Au lieu de répondre aux demandes du marché, la Ville de Bruxelles doit répondre à celles de ses habitants. En premier lieu, du logement abordable, en particulier social (pour rappel, près de 50.000 ménages sont inscrits sur la liste d’attente). La note explicative écarte la possibilité de créer des logements dans l’Hôtel Continental d’une manière pour le moins succincte et sans apporter de justifications sérieuses : « La morphologie de l’immeuble forlant [sic] la proue ne permet par ailleurs pas de créer des logements rationnels de qualités répondant aux besoins contemporains ». Le rapport d’incidences ne questionne même pas cette assertion : on n’y trouve d’ailleurs aucune trace d’analyse d’alternatives au projet de la Ville de Bruxelles… Jusqu’à présent, les « grands » projets immobiliers aux abords du piétonnier ne comportent que des logements aux prix (élevés) du marché : ne pas créer des logements abordables dans l’Hôtel Continental ce serait manquer, une fois de plus, l’occasion d’offrir à des ménages modestes la possibilité de vivre dans le centre-ville et de jouir de tous les « services » qu’il offre.

Si la création de logements au niveau du rez-de-chaussée n’est pas souhaitable, ce n’est pas pour autant qu’il faut y installer un horeca privé. Un équipement public peut parfaitement y prendre place, de même que, par exemple, un espace commercial pour mettre en valeur le travail de jeunes entrepreneurs bruxellois ou encore, si la fonction horeca s’avère « indispensable », un restaurant social : les possibilités ne manquent pas. Nul doute qu’une de ces alternatives, qui auraient dû être analysées par le rapport d’incidences, répondra « aux ambitions d’une ville dynamique, résiliente et accueillante ».

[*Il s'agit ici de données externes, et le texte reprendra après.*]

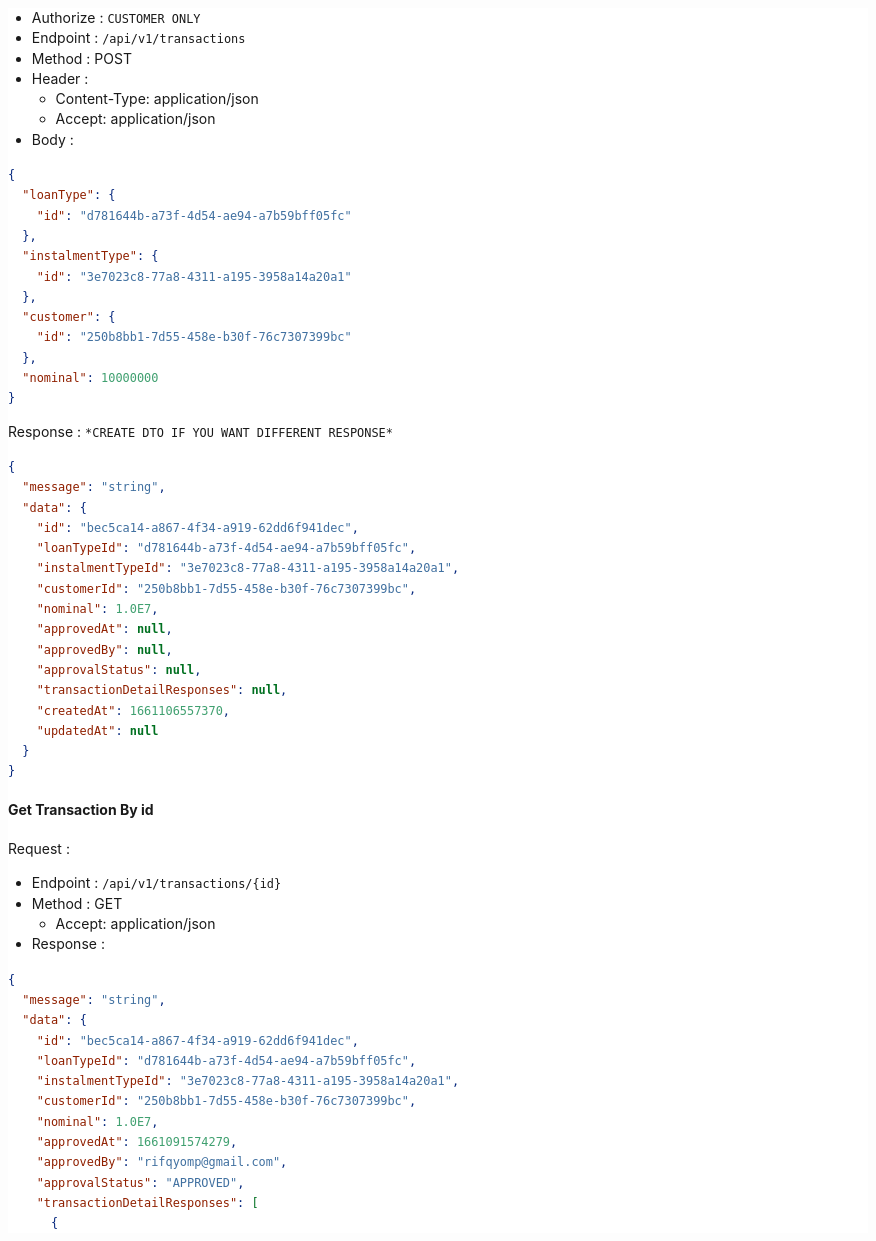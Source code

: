 - Authorize : `CUSTOMER ONLY`
- Endpoint : ```/api/v1/transactions```
- Method : POST
- Header :
    - Content-Type: application/json
    - Accept: application/json
- Body :

```json
{
  "loanType": {
    "id": "d781644b-a73f-4d54-ae94-a7b59bff05fc"
  },
  "instalmentType": {
    "id": "3e7023c8-77a8-4311-a195-3958a14a20a1"
  },
  "customer": {
    "id": "250b8bb1-7d55-458e-b30f-76c7307399bc"
  },
  "nominal": 10000000
}
```

Response : ```*CREATE DTO IF YOU WANT DIFFERENT RESPONSE*```

```json
{
  "message": "string",
  "data": {
    "id": "bec5ca14-a867-4f34-a919-62dd6f941dec",
    "loanTypeId": "d781644b-a73f-4d54-ae94-a7b59bff05fc",
    "instalmentTypeId": "3e7023c8-77a8-4311-a195-3958a14a20a1",
    "customerId": "250b8bb1-7d55-458e-b30f-76c7307399bc",
    "nominal": 1.0E7,
    "approvedAt": null,
    "approvedBy": null,
    "approvalStatus": null,
    "transactionDetailResponses": null,
    "createdAt": 1661106557370,
    "updatedAt": null
  }
}
```

#### Get Transaction By id

Request :

- Endpoint : ```/api/v1/transactions/{id}```
- Method : GET
    - Accept: application/json
- Response :

```json
{
  "message": "string",
  "data": {
    "id": "bec5ca14-a867-4f34-a919-62dd6f941dec",
    "loanTypeId": "d781644b-a73f-4d54-ae94-a7b59bff05fc",
    "instalmentTypeId": "3e7023c8-77a8-4311-a195-3958a14a20a1",
    "customerId": "250b8bb1-7d55-458e-b30f-76c7307399bc",
    "nominal": 1.0E7,
    "approvedAt": 1661091574279,
    "approvedBy": "rifqyomp@gmail.com",
    "approvalStatus": "APPROVED",
    "transactionDetailResponses": [
      {
```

Conclusion : si la Ville de Bruxelles refuse de revoir son projet, la Région devra l’y contraindre

Le rôle de la Ville de Bruxelles consiste, avant tout, à veiller à l’intérêt de ses habitants. Bien sûr, le centre-ville a pour vocation, par rapport à un quartier « classique », d’accueillir des fonctions « supralocales » ; mais celles-ci ne peuvent se développer au détriment des fonctions dédiées aux habitants (logements abordables, équipements publics, commerces de proximité…) : c’était tout le propos de notre étude « Le piétonnier… et maintenant ? ». Alors que les projets immobiliers privés font la part belle aux « visiteurs », on attend des projets développés sur des propriétés publiques qu’ils répondent aux intérêts des habitants. Ce n’est pas la direction qui a été prise, au contraire. Le projet de la Ville de Bruxelles pour l’Hôtel Continental ne déroge malheureusement pas à cette tendance. Si la Ville de Bruxelles refuse de revoir son projet, la Région (en charge de la délivrance (ou non) du permis) devra l’y contraindre.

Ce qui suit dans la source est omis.